Extract, without alteration, each line from the start of the listing to the line bearing "Indigo is made".
== Material for the task
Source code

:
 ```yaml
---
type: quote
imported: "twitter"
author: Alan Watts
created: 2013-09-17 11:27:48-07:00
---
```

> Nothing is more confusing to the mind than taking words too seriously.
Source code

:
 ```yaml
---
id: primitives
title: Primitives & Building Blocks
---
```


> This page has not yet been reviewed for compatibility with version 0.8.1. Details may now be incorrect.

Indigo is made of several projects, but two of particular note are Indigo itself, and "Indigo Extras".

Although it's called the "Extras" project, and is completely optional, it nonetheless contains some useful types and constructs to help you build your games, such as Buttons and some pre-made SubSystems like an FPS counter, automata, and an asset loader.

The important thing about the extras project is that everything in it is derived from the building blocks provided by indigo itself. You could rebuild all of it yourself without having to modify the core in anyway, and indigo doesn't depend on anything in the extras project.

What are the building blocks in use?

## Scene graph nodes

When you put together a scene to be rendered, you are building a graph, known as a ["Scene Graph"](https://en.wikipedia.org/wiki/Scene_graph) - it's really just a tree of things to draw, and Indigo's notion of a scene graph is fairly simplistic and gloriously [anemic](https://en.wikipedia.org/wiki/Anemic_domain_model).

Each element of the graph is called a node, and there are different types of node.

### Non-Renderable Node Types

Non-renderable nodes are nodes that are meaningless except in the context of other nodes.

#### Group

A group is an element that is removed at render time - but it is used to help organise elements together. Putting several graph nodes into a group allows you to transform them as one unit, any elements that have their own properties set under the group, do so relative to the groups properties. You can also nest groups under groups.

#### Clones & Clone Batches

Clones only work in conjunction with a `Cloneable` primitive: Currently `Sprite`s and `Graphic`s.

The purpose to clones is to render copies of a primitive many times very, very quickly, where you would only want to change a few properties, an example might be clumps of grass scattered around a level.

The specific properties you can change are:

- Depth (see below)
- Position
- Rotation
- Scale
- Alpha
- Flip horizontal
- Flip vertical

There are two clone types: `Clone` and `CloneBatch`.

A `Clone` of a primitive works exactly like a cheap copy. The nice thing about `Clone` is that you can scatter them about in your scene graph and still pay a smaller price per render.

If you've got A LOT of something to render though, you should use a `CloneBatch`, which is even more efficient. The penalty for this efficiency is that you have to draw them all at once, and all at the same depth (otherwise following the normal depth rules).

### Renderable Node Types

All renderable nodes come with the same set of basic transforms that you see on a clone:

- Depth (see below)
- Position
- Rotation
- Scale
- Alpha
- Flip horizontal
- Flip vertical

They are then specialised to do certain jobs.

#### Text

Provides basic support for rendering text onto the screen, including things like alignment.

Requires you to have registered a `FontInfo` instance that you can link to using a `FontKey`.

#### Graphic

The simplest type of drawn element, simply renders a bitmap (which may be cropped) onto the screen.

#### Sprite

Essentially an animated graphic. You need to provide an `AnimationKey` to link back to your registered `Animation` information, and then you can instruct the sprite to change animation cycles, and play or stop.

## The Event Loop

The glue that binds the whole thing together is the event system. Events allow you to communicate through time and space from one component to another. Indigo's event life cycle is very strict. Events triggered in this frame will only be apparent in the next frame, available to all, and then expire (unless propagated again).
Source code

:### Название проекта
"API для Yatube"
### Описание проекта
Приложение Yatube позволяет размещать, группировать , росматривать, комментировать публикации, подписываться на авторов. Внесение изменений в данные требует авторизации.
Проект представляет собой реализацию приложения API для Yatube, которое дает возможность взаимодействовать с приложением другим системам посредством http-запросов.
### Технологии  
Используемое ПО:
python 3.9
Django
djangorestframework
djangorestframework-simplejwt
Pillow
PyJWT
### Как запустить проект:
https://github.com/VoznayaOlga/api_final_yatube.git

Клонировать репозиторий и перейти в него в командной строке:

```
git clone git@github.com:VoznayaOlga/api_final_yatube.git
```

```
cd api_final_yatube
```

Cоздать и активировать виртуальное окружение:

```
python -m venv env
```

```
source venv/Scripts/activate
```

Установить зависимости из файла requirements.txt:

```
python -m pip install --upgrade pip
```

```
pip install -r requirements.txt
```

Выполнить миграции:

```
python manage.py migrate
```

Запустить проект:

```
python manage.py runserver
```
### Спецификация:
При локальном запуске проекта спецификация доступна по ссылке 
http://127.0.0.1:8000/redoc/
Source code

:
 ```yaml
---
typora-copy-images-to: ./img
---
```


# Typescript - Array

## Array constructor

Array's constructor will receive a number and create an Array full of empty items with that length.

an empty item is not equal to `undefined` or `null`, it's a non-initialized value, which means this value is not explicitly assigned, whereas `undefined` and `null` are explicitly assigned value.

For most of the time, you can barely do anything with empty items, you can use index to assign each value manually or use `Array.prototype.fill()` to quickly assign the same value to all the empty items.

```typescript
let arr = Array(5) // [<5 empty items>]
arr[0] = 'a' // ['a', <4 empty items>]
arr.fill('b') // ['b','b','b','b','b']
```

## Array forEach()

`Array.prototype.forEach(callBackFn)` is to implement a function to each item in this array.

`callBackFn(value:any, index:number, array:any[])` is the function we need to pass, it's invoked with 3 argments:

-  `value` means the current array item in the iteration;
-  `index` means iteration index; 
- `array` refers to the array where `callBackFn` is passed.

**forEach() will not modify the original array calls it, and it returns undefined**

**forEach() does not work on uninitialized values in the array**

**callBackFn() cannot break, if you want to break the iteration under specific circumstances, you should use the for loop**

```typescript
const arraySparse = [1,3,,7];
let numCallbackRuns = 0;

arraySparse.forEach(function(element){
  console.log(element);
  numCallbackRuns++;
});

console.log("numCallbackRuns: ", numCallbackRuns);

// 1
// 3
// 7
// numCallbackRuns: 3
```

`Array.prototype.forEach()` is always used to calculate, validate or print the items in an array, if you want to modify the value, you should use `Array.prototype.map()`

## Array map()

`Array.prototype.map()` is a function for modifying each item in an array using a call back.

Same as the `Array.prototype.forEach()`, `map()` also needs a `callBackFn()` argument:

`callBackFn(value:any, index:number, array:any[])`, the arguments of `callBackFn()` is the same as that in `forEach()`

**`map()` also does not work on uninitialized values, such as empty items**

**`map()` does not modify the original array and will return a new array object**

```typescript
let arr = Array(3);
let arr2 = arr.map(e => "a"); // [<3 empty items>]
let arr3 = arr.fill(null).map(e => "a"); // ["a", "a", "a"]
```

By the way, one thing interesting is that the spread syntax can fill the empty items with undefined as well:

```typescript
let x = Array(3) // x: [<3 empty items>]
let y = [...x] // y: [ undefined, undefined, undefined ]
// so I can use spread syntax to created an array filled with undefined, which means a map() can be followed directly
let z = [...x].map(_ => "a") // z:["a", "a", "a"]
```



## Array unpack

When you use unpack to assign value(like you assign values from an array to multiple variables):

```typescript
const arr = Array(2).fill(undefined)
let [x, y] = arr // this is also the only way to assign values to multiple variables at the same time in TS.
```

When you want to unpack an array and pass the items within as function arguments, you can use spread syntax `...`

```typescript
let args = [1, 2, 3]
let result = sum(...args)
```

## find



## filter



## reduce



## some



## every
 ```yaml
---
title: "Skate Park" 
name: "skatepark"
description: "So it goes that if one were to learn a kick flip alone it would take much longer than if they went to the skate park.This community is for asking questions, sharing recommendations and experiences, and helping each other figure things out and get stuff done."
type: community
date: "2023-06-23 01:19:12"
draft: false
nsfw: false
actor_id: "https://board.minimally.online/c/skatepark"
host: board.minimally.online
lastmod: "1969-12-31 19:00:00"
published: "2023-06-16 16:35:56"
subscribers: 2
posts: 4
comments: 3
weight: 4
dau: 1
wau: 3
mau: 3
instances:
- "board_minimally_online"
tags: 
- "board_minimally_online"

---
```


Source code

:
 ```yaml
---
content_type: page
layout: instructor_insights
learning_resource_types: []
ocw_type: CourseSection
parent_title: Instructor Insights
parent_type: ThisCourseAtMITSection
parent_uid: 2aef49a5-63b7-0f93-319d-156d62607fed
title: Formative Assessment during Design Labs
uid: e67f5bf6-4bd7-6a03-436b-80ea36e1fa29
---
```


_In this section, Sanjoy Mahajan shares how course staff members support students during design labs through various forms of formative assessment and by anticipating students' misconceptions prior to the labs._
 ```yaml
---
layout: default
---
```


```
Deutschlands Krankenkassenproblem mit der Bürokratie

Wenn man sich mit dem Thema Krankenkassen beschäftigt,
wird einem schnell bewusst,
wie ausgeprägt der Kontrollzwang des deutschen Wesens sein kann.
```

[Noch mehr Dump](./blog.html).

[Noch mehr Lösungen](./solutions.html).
====
* [Completed task]:
Source code

:
 ```yaml
---
type: quote
imported: "twitter"
author: Alan Watts
created: 2013-09-17 11:27:48-07:00
---
```

> Nothing is more confusing to the mind than taking words too seriously.
Source code

:
 ```yaml
---
id: primitives
title: Primitives & Building Blocks
---
```


> This page has not yet been reviewed for compatibility with version 0.8.1. Details may now be incorrect.

Indigo is made of several projects, but two of particular note are Indigo itself, and "Indigo Extras".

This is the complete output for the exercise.